Sulla pastiera ho ancora molti esperimenti da fare prima di trovare il mio ideale, mentre sulla sfogliatella mi sono trovata la strada spianata: la ricetta di Edda!
E' assolutamente perfetta! Mi sono solo limitata a togliere un po' di zucchero nel ripieno, non tanto per velleità trasgressive, quanto perchè l'avevo finito (però devo dire che mi è piaciuta così e non ne metterei di più).
L'unico inconveniente che ho dovuto affrontare è stato l'afflosciamento il giorno seguente. Purtroppo la frolla si è un po' inumidita e ha perso la fragranza iniziale. Un giro in forno prima di essere servita ha migliorato nettamente la situazione. In ogni caso, accettasi consigli di conservazione (ammesso che durino più di 24 ore...).

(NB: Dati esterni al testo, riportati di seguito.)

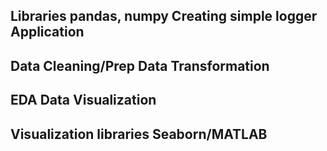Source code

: Libraries pandas, numpy Creating simple logger Application
------------
Data Cleaning/Prep Data Transformation
------------
EDA Data Visualization
------------
Visualization libraries Seaborn/MATLAB
------------
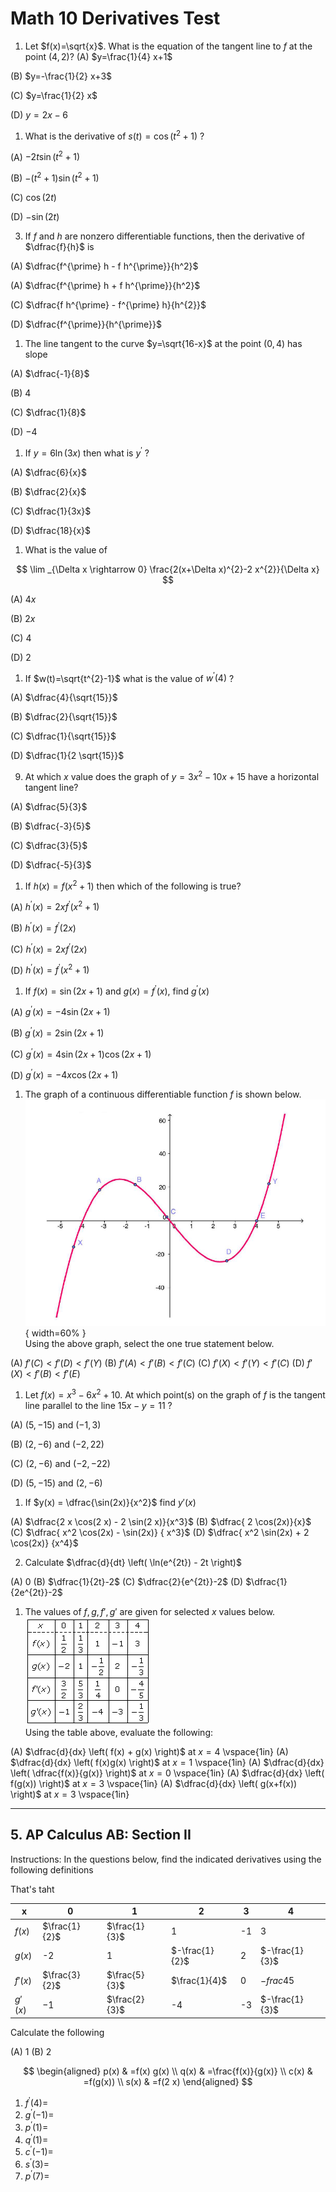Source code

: # Math 10 Derivatives Test

1. Let $f(x)=\sqrt{x}$. What is the equation of the tangent line to $f$ at the point $(4,2)$?
(A) $y=\frac{1}{4} x+1$

(B) $y=-\frac{1}{2} x+3$

(C) $y=\frac{1}{2} x$

(D) $y=2 x-6$


1. What is the derivative of $s(t)=\cos \left(t^2 + 1\right)$ ?

(A) $-2t\sin(t^2+1)$

(B) $-(t^2+1)\sin(t^2+1)$

(C) $\cos(2t)$

(D) $-\sin(2t)$


3. If $f$ and $h$ are nonzero differentiable functions, then the derivative of $\dfrac{f}{h}$ is

(A) $\dfrac{f^{\prime} h - f h^{\prime}}{h^2}$

(A) $\dfrac{f^{\prime} h + f h^{\prime}}{h^2}$

(C) $\dfrac{f h^{\prime} - f^{\prime} h}{h^{2}}$

(D) $\dfrac{f^{\prime}}{h^{\prime}}$

1. The line tangent to the curve $y=\sqrt{16-x}$ at the point $(0,4)$ has slope

(A) $\dfrac{-1}{8}$

(B) 4

(C) $\dfrac{1}{8}$

(D) $-4$


1. If $y=6 \ln (3 x)$ then what is $y^{\prime}$ ?

(A) $\dfrac{6}{x}$

(B) $\dfrac{2}{x}$

(C) $\dfrac{1}{3x}$

(D) $\dfrac{18}{x}$


1. What is the value of

$$
\lim _{\Delta x \rightarrow 0} \frac{2(x+\Delta x)^{2}-2 x^{2}}{\Delta x}
$$

(A) $4x$

(B) $2x$

(C) 4

(D) 2


1. If $w(t)=\sqrt{t^{2}-1}$ what is the value of $w^{\prime}(4)$ ?

(A) $\dfrac{4}{\sqrt{15}}$

(B) $\dfrac{2}{\sqrt{15}}$

(C) $\dfrac{1}{\sqrt{15}}$

(D) $\dfrac{1}{2 \sqrt{15}}$


9. At which $x$ value does the graph of $y=3 x^{2}-10 x+15$ have a horizontal tangent line?

(A) $\dfrac{5}{3}$

(B) $\dfrac{-3}{5}$

(C) $\dfrac{3}{5}$

(D) $\dfrac{-5}{3}$

1.  If $h(x)=f\left(x^{2}+1\right)$ then which of the following is true?

(A) $h^{\prime}(x)=2x f^{\prime}\left(x^{2}+1\right)$

(B) $h^{\prime}(x)=f^{\prime}(2 x)$

(C) $h^{\prime}(x)=2 x f^{\prime}(2 x)$

(D) $h^{\prime}(x)=f^{\prime}\left(x^{2}+1\right)$



1.  If $f(x)=\sin \left(2x +1\right)$ and $g(x) = f^{\prime}(x)$, find $g^{\prime}(x)$

(A) $g^{\prime}(x) = -4 \sin (2x + 1)$

(B) $g^{\prime}(x) = 2 \sin (2x + 1)$

(C) $g^{\prime}(x) = 4 \sin(2x + 1) \cos(2x + 1)$

(D) $g^{\prime}(x) = -4x \cos(2x + 1)$



1. The graph of a continuous differentiable function $f$ is shown below.\
![graph of $f(x)$](graph1.PNG){ width=60% }\
Using the above graph, select the one true statement below.

(A) $f'(C) < f'(D) < f'(Y)$
(B) $f'(A) < f'(B) < f'(C)$
(C) $f'(X) < f'(Y) < f'(C)$
(D) $f'(X) < f'(B) < f'(E)$

1.  Let $f(x)=x^{3}-6 x^{2}+10$. At which point(s) on the graph of $f$ is the tangent line parallel to the line $15 x-y=11$ ?

(A) $(5,-15)$ and $(-1,3)$

(B) $(2,-6)$ and $(-2,22)$

(C) $(2,-6)$ and $(-2,-22)$

(D) $(5,-15)$ and $(2,-6)$

1. If $y(x) = \dfrac{\sin(2x)}{x^2}$ find $y'(x)$

(A) $\dfrac{2 x \cos(2 x) - 2 \sin(2 x)}{x^3}$
(B) $\dfrac{ 2 \cos(2x)}{x}$
(C) $\dfrac{ x^2 \cos(2x) - \sin(2x)} { x^3}$
(D) $\dfrac{ x^2 \sin(2x) + 2 \cos(2x)} {x^4}$

2. Calculate $\dfrac{d}{dt} \left( \ln(e^{2t}) - 2t \right)$

(A) 0
(B) $\dfrac{1}{2t}-2$
(C) $\dfrac{2}{e^{2t}}-2$
(D) $\dfrac{1}{2e^{2t}}-2$

1. The values of $f, g, f', g'$ are given for selected $x$ values below.\
![Derivatives table](table.png)\
Using the table above, evaluate the following:

(A) $\dfrac{d}{dx} \left( f(x) + g(x) \right)$ at $x=4$ \vspace{1in}
(A) $\dfrac{d}{dx} \left( f(x)g(x) \right)$ at $x = 1$ \vspace{1in}
(A) $\dfrac{d}{dx} \left( \dfrac{f(x)}{g(x)} \right)$ at $x = 0$ \vspace{1in}
(A) $\dfrac{d}{dx} \left( f(g(x)) \right)$ at $x = 3$ \vspace{1in}
(A) $\dfrac{d}{dx} \left( g(x+f(x)) \right)$ at $x = 3$ \vspace{1in}

---

## 5. AP Calculus AB: Section II

Instructions: In the questions below, find the indicated derivatives using the following definitions


That's taht


| x       | 0             | 1             | 2              | 3  | 4              |
|---------|---------------|---------------|----------------|----|----------------|
| $f(x)$  | $\frac{1}{2}$ | $\frac{1}{3}$ | 1              | -1 | 3              |
| $g(x)$  | -2            | 1             | $-\frac{1}{2}$ | 2  | $-\frac{1}{3}$ |
| $f'(x)$ | $\frac{3}{2}$ | $\frac{5}{3}$ | $\frac{1}{4}$  | 0  | $-frac{4}{5}$  |
| $g'(x)$ | $-1$          | $\frac{2}{3}$ | -4             | -3 | $-\frac{1}{3}$ |

Calculate the following

(A) 1
(B) 2

$$
\begin{aligned}
p(x) & =f(x) g(x) \\
q(x) & =\frac{f(x)}{g(x)} \\
c(x) & =f(g(x)) \\
s(x) & =f(2 x)
\end{aligned}
$$

1. $f^{\prime}(4)=$
2. $g^{\prime}(-1)=$
3. $p^{\prime}(1)=$
4. $q^{\prime}(1)=$
5. $c^{\prime}(-1)=$
6. $s^{\prime}(3)=$
7. $p^{\prime}(7)=$
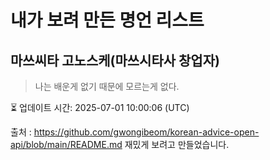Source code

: # 내가 보려 만든 명언 리스트

##  마쓰씨타 고노스케(마쓰시타사 창업자)
> 나는 배운게 없기 때문에 모르는게 없다.


⏳ 업데이트 시간: 2025-07-01 10:00:06 (UTC)

출처 : https://github.com/gwongibeom/korean-advice-open-api/blob/main/README.md
재밌게 보려고 만들었습니다.
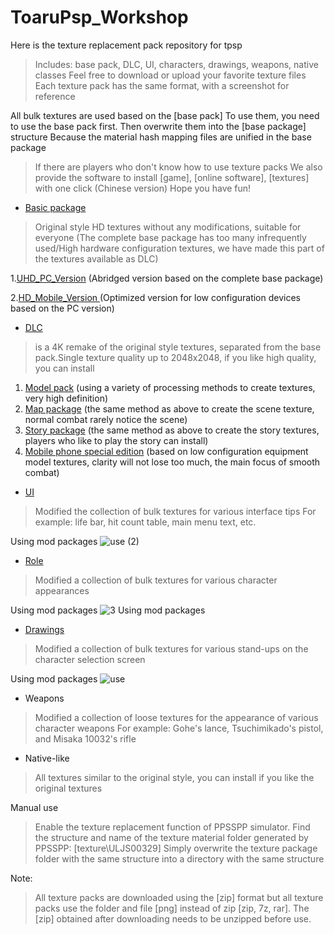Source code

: # ToaruPsp_Workshop
Here is the texture replacement pack repository for tpsp
> Includes: base pack, DLC, UI, characters, drawings, weapons, native classes
Feel free to download or upload your favorite texture files
Each texture pack has the same format, with a screenshot for reference

All bulk textures are used based on the [base pack]
To use them, you need to use the base pack first.
Then overwrite them into the [base package] structure
Because the material hash mapping files are unified in the base package

> If there are players who don't know how to use texture packs
We also provide the software to install [game], [online software], [textures] with one click (Chinese version)
Hope you have fun!


* [Basic package](https://github.com/MNDIA/Tpsp_Workshop/releases/tag/Basic_Pack)
> Original style HD textures without any modifications, suitable for everyone
(The complete base package has too many infrequently used/High hardware configuration textures, we have made this part of the textures available as DLC)

1.[UHD_PC_Version](https://github.com/MNDIA/Tpsp_Workshop/releases/download/Basic_Pack/BasicPack.UHD.PC.Version.zip)   (Abridged version based on the complete base package)

2.[HD_Mobile_Version ](https://github.com/MNDIA/Tpsp_Workshop/releases/download/Basic_Pack/BasicPack.HD.Mobile.Version.zip)  (Optimized version for low configuration devices based on the PC version)



* [DLC](https://github.com/MNDIA/Tpsp_Workshop/releases/tag/DLC)
> is a 4K remake of the original style textures, separated from the base pack.Single texture quality up to 2048x2048, if you like high quality, you can install
1. [Model pack](https://github.com/MNDIA/Tpsp_Workshop/releases/download/DLC/DLC1.-4K_AI_remastered_version-.by_vegeko.zip)     (using a variety of processing methods to create textures, very high definition)
2. [Map package](https://github.com/MNDIA/Tpsp_Workshop/releases/download/DLC/DLC2.-Map_AI_Remastered-.by_vegeko.zip)    (the same method as above to create the scene texture, normal combat rarely notice the scene)
3. [Story package](https://github.com/MNDIA/Tpsp_Workshop/releases/download/DLC/DLC3.-Story_Scene_AI_Remastered-.by_vegeko.zip)   (the same method as above to create the story textures, players who like to play the story can install)
4. [Mobile phone special edition](https://github.com/MNDIA/Tpsp_Workshop/releases/download/DLC/DLC4.Android.Special.Edition.by.vegeko.zip)   (based on low configuration equipment model textures, clarity will not lose too much, the main focus of smooth combat)

* [UI](https://github.com/MNDIA/Tpsp_Workshop/tree/main/UI)
> Modified the collection of bulk textures for various interface tips
For example: life bar, hit count table, main menu text, etc.

Using mod packages
![use (2)](https://user-images.githubusercontent.com/84516878/224704101-77a0b5dd-dc3b-46ea-9767-b43bc3490c64.png)


* [Role](https://github.com/MNDIA/Tpsp_Workshop/tree/main/Roles)
> Modified a collection of bulk textures for various character appearances

Using mod packages
![3 Using mod packages](https://user-images.githubusercontent.com/74826767/221359337-f7189b72-c4ef-4d63-8874-3778c8ea09fd.png)

* [Drawings](https://github.com/MNDIA/Tpsp_Workshop/tree/main/Drawings)
> Modified a collection of bulk textures for various stand-ups on the character selection screen

Using mod packages
![use](https://user-images.githubusercontent.com/84516878/224704159-45e0da97-6e7f-4847-8dd8-bfa293a85705.png)


* Weapons
> Modified a collection of loose textures for the appearance of various character weapons
For example: Gohe's lance, Tsuchimikado's pistol, and Misaka 10032's rifle

* Native-like
> All textures similar to the original style, you can install if you like the original textures


Manual use
> Enable the texture replacement function of PPSSPP simulator.
Find the structure and name of the texture material folder generated by PPSSPP: [texture\ULJS00329]
Simply overwrite the texture package folder with the same structure into a directory with the same structure

Note:
> All texture packs are downloaded using the [zip] format
but all texture packs use the folder and file [png]
instead of zip [zip, 7z, rar].
The [zip] obtained after downloading needs to be unzipped before use.


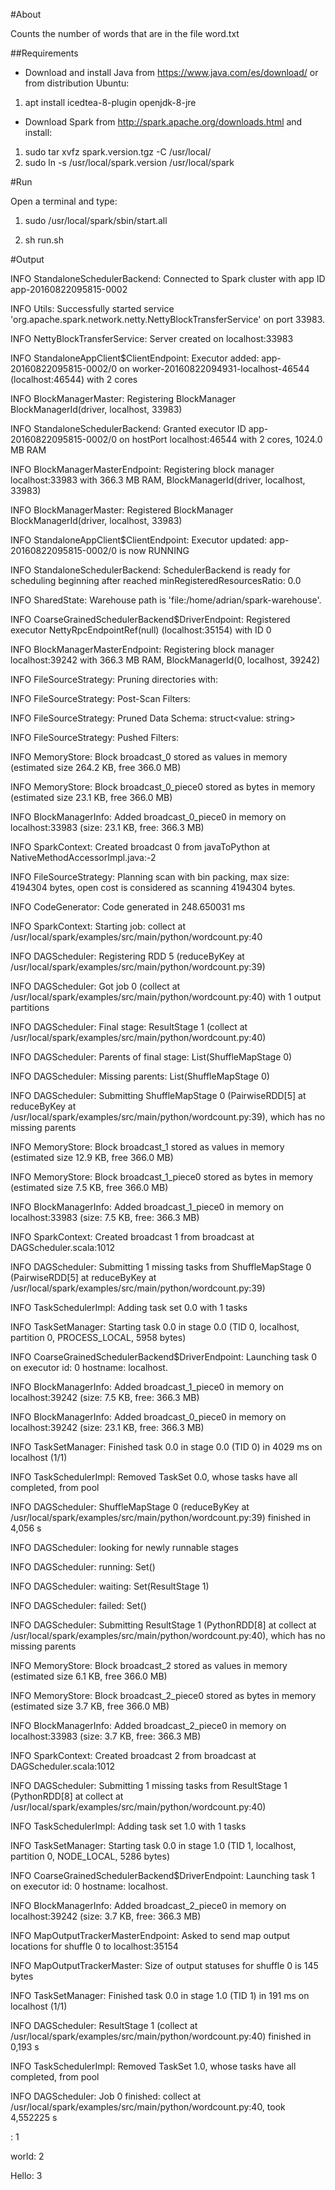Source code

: #About

Counts the number of words that are in the file word.txt

##Requirements
* Download and install Java from https://www.java.com/es/download/ or from distribution Ubuntu:

1. apt install icedtea-8-plugin openjdk-8-jre

* Download Spark from http://spark.apache.org/downloads.html and install:

1. sudo tar xvfz spark.version.tgz -C   /usr/local/
2. sudo ln -s /usr/local/spark.version   /usr/local/spark

#Run

Open a terminal and type:

1. sudo /usr/local/spark/sbin/start.all

2. sh run.sh


#Output

 INFO StandaloneSchedulerBackend: Connected to Spark cluster with app ID app-20160822095815-0002

 INFO Utils: Successfully started service 'org.apache.spark.network.netty.NettyBlockTransferService' on port 33983.

 INFO NettyBlockTransferService: Server created on localhost:33983

 INFO StandaloneAppClient$ClientEndpoint: Executor added: app-20160822095815-0002/0 on worker-20160822094931-localhost-46544 (localhost:46544) with 2 cores

 INFO BlockManagerMaster: Registering BlockManager BlockManagerId(driver, localhost, 33983)

 INFO StandaloneSchedulerBackend: Granted executor ID app-20160822095815-0002/0 on hostPort localhost:46544 with 2 cores, 1024.0 MB RAM

 INFO BlockManagerMasterEndpoint: Registering block manager localhost:33983 with 366.3 MB RAM, BlockManagerId(driver, localhost, 33983)

 INFO BlockManagerMaster: Registered BlockManager BlockManagerId(driver, localhost, 33983)

 INFO StandaloneAppClient$ClientEndpoint: Executor updated: app-20160822095815-0002/0 is now RUNNING

 INFO StandaloneSchedulerBackend: SchedulerBackend is ready for scheduling beginning after reached minRegisteredResourcesRatio: 0.0

 INFO SharedState: Warehouse path is 'file:/home/adrian/spark-warehouse'.

 INFO CoarseGrainedSchedulerBackend$DriverEndpoint: Registered executor NettyRpcEndpointRef(null) (localhost:35154) with ID 0

 INFO BlockManagerMasterEndpoint: Registering block manager localhost:39242 with 366.3 MB RAM, BlockManagerId(0, localhost, 39242)

 INFO FileSourceStrategy: Pruning directories with: 

 INFO FileSourceStrategy: Post-Scan Filters: 

 INFO FileSourceStrategy: Pruned Data Schema: struct<value: string>

 INFO FileSourceStrategy: Pushed Filters: 

 INFO MemoryStore: Block broadcast_0 stored as values in memory (estimated size 264.2 KB, free 366.0 MB)

 INFO MemoryStore: Block broadcast_0_piece0 stored as bytes in memory (estimated size 23.1 KB, free 366.0 MB)

 INFO BlockManagerInfo: Added broadcast_0_piece0 in memory on localhost:33983 (size: 23.1 KB, free: 366.3 MB)

 INFO SparkContext: Created broadcast 0 from javaToPython at NativeMethodAccessorImpl.java:-2

 INFO FileSourceStrategy: Planning scan with bin packing, max size: 4194304 bytes, open cost is considered as scanning 4194304 bytes.

 INFO CodeGenerator: Code generated in 248.650031 ms

 INFO SparkContext: Starting job: collect at /usr/local/spark/examples/src/main/python/wordcount.py:40

 INFO DAGScheduler: Registering RDD 5 (reduceByKey at /usr/local/spark/examples/src/main/python/wordcount.py:39)

 INFO DAGScheduler: Got job 0 (collect at /usr/local/spark/examples/src/main/python/wordcount.py:40) with 1 output partitions

 INFO DAGScheduler: Final stage: ResultStage 1 (collect at /usr/local/spark/examples/src/main/python/wordcount.py:40)

 INFO DAGScheduler: Parents of final stage: List(ShuffleMapStage 0)

 INFO DAGScheduler: Missing parents: List(ShuffleMapStage 0)

 INFO DAGScheduler: Submitting ShuffleMapStage 0 (PairwiseRDD[5] at reduceByKey at /usr/local/spark/examples/src/main/python/wordcount.py:39), which has no missing parents

 INFO MemoryStore: Block broadcast_1 stored as values in memory (estimated size 12.9 KB, free 366.0 MB)

 INFO MemoryStore: Block broadcast_1_piece0 stored as bytes in memory (estimated size 7.5 KB, free 366.0 MB)

 INFO BlockManagerInfo: Added broadcast_1_piece0 in memory on localhost:33983 (size: 7.5 KB, free: 366.3 MB)

 INFO SparkContext: Created broadcast 1 from broadcast at DAGScheduler.scala:1012

 INFO DAGScheduler: Submitting 1 missing tasks from ShuffleMapStage 0 (PairwiseRDD[5] at reduceByKey at /usr/local/spark/examples/src/main/python/wordcount.py:39)

 INFO TaskSchedulerImpl: Adding task set 0.0 with 1 tasks

 INFO TaskSetManager: Starting task 0.0 in stage 0.0 (TID 0, localhost, partition 0, PROCESS_LOCAL, 5958 bytes)

 INFO CoarseGrainedSchedulerBackend$DriverEndpoint: Launching task 0 on executor id: 0 hostname: localhost.

 INFO BlockManagerInfo: Added broadcast_1_piece0 in memory on localhost:39242 (size: 7.5 KB, free: 366.3 MB)

 INFO BlockManagerInfo: Added broadcast_0_piece0 in memory on localhost:39242 (size: 23.1 KB, free: 366.3 MB)

 INFO TaskSetManager: Finished task 0.0 in stage 0.0 (TID 0) in 4029 ms on localhost (1/1)

 INFO TaskSchedulerImpl: Removed TaskSet 0.0, whose tasks have all completed, from pool 

 INFO DAGScheduler: ShuffleMapStage 0 (reduceByKey at /usr/local/spark/examples/src/main/python/wordcount.py:39) finished in 4,056 s

 INFO DAGScheduler: looking for newly runnable stages

 INFO DAGScheduler: running: Set()

 INFO DAGScheduler: waiting: Set(ResultStage 1)

 INFO DAGScheduler: failed: Set()

 INFO DAGScheduler: Submitting ResultStage 1 (PythonRDD[8] at collect at /usr/local/spark/examples/src/main/python/wordcount.py:40), which has no missing parents

 INFO MemoryStore: Block broadcast_2 stored as values in memory (estimated size 6.1 KB, free 366.0 MB)

 INFO MemoryStore: Block broadcast_2_piece0 stored as bytes in memory (estimated size 3.7 KB, free 366.0 MB)

 INFO BlockManagerInfo: Added broadcast_2_piece0 in memory on localhost:33983 (size: 3.7 KB, free: 366.3 MB)

 INFO SparkContext: Created broadcast 2 from broadcast at DAGScheduler.scala:1012

 INFO DAGScheduler: Submitting 1 missing tasks from ResultStage 1 (PythonRDD[8] at collect at /usr/local/spark/examples/src/main/python/wordcount.py:40)

 INFO TaskSchedulerImpl: Adding task set 1.0 with 1 tasks

 INFO TaskSetManager: Starting task 0.0 in stage 1.0 (TID 1, localhost, partition 0, NODE_LOCAL, 5286 bytes)

 INFO CoarseGrainedSchedulerBackend$DriverEndpoint: Launching task 1 on executor id: 0 hostname: localhost.

 INFO BlockManagerInfo: Added broadcast_2_piece0 in memory on localhost:39242 (size: 3.7 KB, free: 366.3 MB)

 INFO MapOutputTrackerMasterEndpoint: Asked to send map output locations for shuffle 0 to localhost:35154

 INFO MapOutputTrackerMaster: Size of output statuses for shuffle 0 is 145 bytes

 INFO TaskSetManager: Finished task 0.0 in stage 1.0 (TID 1) in 191 ms on localhost (1/1)

 INFO DAGScheduler: ResultStage 1 (collect at /usr/local/spark/examples/src/main/python/wordcount.py:40) finished in 0,193 s

 INFO TaskSchedulerImpl: Removed TaskSet 1.0, whose tasks have all completed, from pool 

 INFO DAGScheduler: Job 0 finished: collect at /usr/local/spark/examples/src/main/python/wordcount.py:40, took 4,552225 s

: 1

world: 2

Hello: 3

Eccovi la ricetta di Edda con le mie note!
Sfogliatelle frolle
per una dozzina di sfogliatelle:
Pasta:
200 g di farina
80g di strutto
90g di zucchero
40g d'acqua
1 tuorlo per spennellare
la scorza di mezz'arancia o di un limone non trattato
un pizzico di bicarbonato
Ripieno:
80g semolino + 250g d'acqua
220g di ricotta fresca di pecora
150g di zucchero
100-120g d'arancia e cedro canditi (di buona qualità)
1 uovo
3-4 cucchiai d'acqua di fiori d'arancio
un pizzico di cannella, zucchero a velo
un pizzico di sale alla vaniglia
1. Preparare la pasta (meglio se la vigilia). Fare una fontana con la farina mischiata al bicarbonato e la scorza del limone. Al centro, mescolare lo zucchero con l'acqua poi aggiungere lo strutto. Incorporare gradualmente la farina lavorando con la punta delle dita in modo che abbia prima un aspetto sabbioso poi liscio ed omogeneo (è rapido). Formare una palla, coprire di pellicola e far riposare almeno due ore (naturalmente io ho sbattuto tutto nel kenwood).
2. Preparare il ripieno. Mescolare la ricotta con lo zucchero, la cannella e i frutti canditi a dadini. Portare a bollore l'acqua con un pizzico di sale alla vaniglia, versare a pioggia il semolino e mescolare. Cuocere qualche minuto. Spegnere, fare intiepidire e aggiungere l'uovo sempre mescolando poi la ricotta. Aromatizzare con l'acqua di fiori d'arancio. Coprire di pellicola e far raffreddare.
3. Stendere la pasta a 3-4 mm di spessore. Con un coppapasta formare dei dischi di 10 cm di diametro circa (io ho usato un coppapasta da 9 cm e quindi ho ottenuto 12 sfogliatelle invece che 10). Sistemare un mucchietto di ripieno al centro poi richiudere come un raviolo sigillando bene i bordi. Spennellare d'uovo sbattuto e metterle in frigo intanto che il forno raggiunge i 180 gradi. Cuocere le sfogliatelle per un quarto d'ora circa al centro del forno (avendo pezzature inferiori, ho cotto qualche minuto in meno): devono dorare. Far intiepidire. Cospargere di zucchero a velo prima di servire. Se rimane un po' di ripieno, cuocerlo in uno stampino al forno come un budino (a me è rimasto parecchio ripieno e così ho fatto: squisito!).